> [Data]:
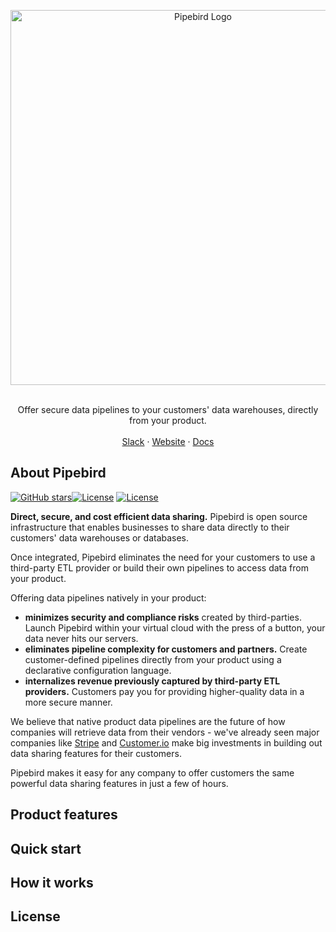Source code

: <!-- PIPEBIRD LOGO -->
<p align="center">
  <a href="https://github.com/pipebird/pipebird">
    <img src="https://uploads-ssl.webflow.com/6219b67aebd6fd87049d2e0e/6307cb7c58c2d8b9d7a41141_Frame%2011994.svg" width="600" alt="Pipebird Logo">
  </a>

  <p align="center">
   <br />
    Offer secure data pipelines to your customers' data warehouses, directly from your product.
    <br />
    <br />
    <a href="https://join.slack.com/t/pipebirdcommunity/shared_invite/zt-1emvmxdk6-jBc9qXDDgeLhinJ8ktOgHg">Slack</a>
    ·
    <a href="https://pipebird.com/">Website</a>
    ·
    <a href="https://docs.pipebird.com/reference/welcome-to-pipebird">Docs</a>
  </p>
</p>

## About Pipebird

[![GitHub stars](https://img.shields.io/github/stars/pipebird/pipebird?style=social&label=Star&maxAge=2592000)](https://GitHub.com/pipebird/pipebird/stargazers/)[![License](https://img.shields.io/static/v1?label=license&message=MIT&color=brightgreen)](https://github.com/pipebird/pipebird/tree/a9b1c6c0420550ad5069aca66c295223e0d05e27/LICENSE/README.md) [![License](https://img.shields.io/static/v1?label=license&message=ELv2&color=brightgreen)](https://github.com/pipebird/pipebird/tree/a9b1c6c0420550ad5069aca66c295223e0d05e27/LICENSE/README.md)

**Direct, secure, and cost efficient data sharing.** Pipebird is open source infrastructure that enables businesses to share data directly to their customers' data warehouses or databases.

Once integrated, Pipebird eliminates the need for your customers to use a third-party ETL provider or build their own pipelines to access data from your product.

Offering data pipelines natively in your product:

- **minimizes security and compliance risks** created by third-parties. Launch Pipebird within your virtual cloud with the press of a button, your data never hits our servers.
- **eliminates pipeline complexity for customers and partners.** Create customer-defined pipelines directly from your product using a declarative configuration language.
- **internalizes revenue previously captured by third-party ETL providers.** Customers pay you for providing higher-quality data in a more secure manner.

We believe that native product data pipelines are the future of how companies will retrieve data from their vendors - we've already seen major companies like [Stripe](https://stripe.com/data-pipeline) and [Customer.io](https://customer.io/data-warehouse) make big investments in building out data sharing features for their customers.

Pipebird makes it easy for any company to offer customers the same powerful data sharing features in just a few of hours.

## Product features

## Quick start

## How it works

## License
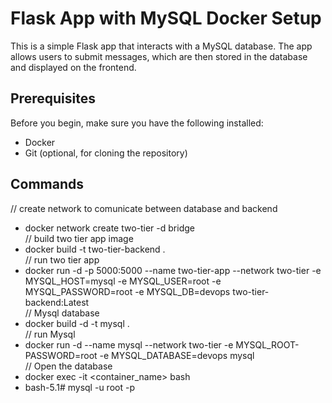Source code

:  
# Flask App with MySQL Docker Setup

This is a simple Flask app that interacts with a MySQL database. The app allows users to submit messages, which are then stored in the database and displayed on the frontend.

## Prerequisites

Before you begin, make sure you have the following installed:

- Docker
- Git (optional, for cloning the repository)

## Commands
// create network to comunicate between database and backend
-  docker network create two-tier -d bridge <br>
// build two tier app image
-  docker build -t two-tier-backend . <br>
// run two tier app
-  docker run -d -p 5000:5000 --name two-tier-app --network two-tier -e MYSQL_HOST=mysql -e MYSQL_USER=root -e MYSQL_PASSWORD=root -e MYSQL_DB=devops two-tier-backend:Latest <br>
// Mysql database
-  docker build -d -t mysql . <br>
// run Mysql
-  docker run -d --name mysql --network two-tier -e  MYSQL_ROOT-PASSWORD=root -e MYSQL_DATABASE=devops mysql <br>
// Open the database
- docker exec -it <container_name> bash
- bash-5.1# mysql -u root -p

> [Exercise requirements]: For each line above that carries the word "secure", copy it out.

> [Written response]:
    Offer secure data pipelines to your customers' data warehouses, directly from your product.
**Direct, secure, and cost efficient data sharing.** Pipebird is open source infrastructure that enables businesses to share data directly to their customers' data warehouses or databases.
- **internalizes revenue previously captured by third-party ETL providers.** Customers pay you for providing higher-quality data in a more secure manner.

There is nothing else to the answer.